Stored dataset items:
──────
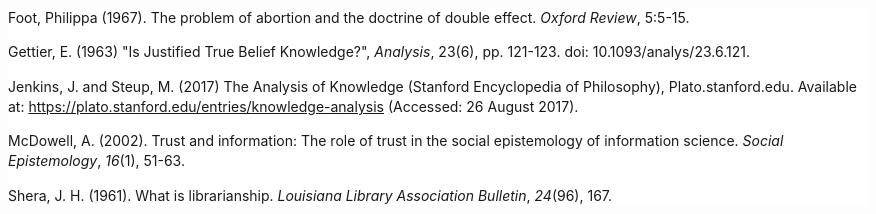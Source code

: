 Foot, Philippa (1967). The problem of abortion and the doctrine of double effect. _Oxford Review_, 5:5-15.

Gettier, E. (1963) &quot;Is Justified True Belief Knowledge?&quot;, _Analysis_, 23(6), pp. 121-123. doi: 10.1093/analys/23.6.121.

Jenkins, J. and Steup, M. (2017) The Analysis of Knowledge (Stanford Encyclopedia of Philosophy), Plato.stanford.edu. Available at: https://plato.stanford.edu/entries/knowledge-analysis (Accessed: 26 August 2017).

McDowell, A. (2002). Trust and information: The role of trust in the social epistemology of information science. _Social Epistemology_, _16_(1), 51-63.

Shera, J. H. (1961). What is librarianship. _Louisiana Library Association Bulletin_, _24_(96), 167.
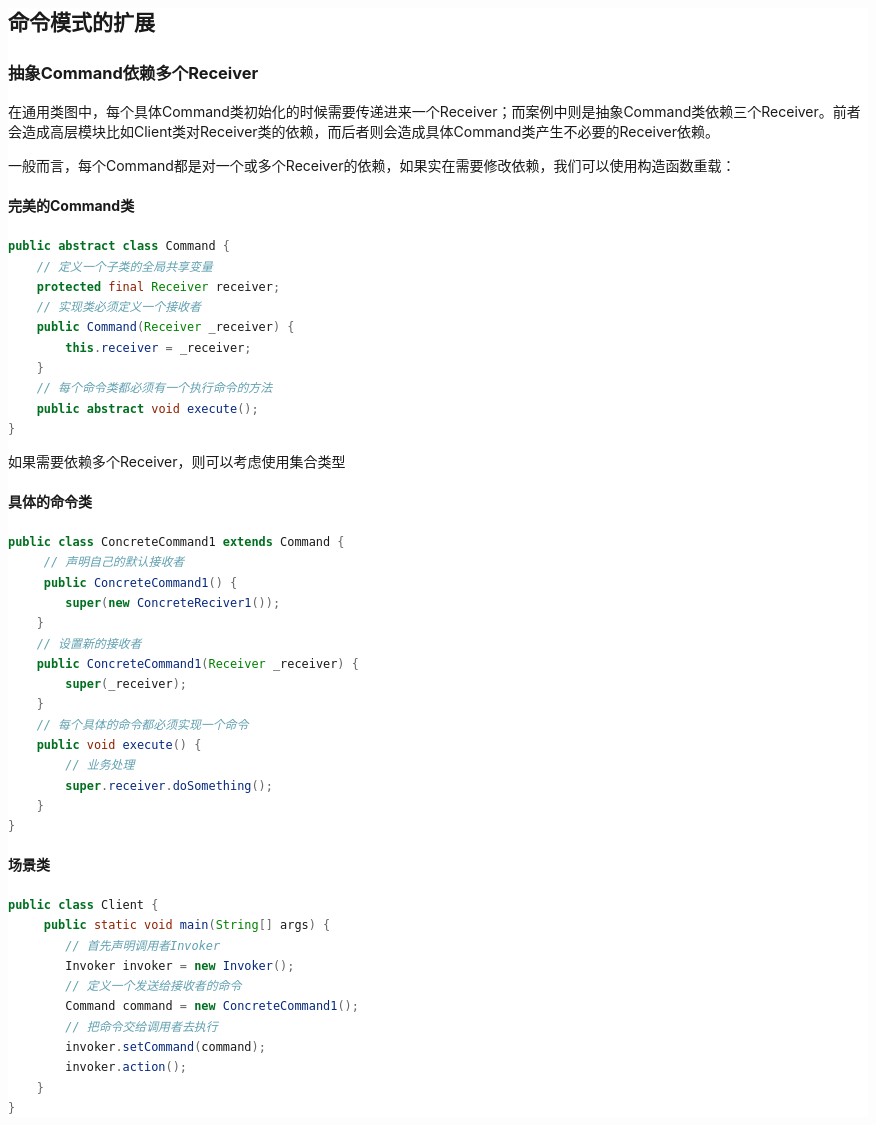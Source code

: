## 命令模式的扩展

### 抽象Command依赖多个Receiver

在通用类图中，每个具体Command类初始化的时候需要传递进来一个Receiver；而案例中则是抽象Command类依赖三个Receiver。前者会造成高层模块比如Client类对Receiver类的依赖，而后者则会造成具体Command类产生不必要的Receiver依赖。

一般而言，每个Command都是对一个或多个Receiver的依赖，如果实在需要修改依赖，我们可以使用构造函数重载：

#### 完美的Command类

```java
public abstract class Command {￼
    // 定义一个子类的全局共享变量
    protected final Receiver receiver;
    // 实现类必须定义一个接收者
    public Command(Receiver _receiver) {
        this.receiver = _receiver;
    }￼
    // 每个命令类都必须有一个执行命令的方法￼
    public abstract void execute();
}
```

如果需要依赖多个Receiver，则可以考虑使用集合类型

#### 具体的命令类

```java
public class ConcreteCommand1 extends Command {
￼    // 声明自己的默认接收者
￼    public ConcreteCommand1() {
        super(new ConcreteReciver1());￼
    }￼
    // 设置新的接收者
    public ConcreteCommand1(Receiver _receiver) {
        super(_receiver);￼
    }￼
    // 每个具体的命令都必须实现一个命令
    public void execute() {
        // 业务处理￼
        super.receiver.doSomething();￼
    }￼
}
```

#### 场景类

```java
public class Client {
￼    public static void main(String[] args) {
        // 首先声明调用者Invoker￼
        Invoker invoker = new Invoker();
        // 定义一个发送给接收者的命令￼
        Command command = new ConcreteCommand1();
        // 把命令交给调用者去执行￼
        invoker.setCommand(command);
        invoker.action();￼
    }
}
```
──────
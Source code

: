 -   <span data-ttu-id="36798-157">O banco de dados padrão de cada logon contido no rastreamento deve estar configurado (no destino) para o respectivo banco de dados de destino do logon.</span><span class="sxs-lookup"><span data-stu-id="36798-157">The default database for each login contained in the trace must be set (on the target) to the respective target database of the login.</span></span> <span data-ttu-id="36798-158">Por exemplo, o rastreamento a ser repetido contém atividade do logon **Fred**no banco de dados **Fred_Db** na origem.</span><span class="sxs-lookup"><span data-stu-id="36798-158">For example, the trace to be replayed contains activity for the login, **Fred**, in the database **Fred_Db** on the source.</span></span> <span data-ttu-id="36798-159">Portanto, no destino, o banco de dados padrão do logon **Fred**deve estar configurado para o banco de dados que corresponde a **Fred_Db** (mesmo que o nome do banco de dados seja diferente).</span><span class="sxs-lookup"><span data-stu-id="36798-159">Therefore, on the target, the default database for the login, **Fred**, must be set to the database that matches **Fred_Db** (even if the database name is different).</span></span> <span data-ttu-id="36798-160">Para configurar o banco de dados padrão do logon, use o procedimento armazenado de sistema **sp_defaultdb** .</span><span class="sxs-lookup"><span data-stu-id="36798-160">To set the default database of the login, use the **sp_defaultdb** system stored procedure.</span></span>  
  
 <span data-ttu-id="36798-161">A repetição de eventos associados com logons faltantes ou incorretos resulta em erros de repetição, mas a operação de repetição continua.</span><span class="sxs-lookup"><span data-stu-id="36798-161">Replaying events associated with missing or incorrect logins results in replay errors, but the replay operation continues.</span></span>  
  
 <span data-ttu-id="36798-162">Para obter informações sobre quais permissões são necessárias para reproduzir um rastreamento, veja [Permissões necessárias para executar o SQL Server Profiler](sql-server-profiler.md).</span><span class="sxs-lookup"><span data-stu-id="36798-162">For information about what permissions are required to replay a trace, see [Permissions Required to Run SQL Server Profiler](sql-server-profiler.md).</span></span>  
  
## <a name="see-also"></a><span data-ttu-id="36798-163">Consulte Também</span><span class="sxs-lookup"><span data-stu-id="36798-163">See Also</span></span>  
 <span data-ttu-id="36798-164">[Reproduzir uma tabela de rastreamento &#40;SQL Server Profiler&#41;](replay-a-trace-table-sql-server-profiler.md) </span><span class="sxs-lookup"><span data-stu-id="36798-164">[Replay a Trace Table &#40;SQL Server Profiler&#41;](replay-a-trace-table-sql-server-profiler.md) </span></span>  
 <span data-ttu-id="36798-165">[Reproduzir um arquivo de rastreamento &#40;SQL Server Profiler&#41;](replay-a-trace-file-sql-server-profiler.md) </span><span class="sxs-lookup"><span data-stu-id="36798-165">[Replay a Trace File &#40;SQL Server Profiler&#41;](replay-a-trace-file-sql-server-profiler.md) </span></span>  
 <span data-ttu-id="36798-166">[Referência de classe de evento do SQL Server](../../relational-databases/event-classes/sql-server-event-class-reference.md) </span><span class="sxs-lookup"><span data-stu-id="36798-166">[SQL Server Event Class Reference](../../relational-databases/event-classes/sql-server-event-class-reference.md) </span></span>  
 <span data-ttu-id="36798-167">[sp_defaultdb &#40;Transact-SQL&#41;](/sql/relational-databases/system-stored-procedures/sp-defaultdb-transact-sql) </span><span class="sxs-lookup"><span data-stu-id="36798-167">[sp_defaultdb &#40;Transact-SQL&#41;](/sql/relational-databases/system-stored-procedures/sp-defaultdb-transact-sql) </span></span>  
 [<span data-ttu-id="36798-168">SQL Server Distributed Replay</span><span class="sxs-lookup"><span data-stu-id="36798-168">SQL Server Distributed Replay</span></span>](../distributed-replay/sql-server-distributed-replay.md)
──────
DIRECTIONS
How many lines in these entries contain the string "information"? State the number and nothing more.

RESPONSE TO THIS EXERCISE
2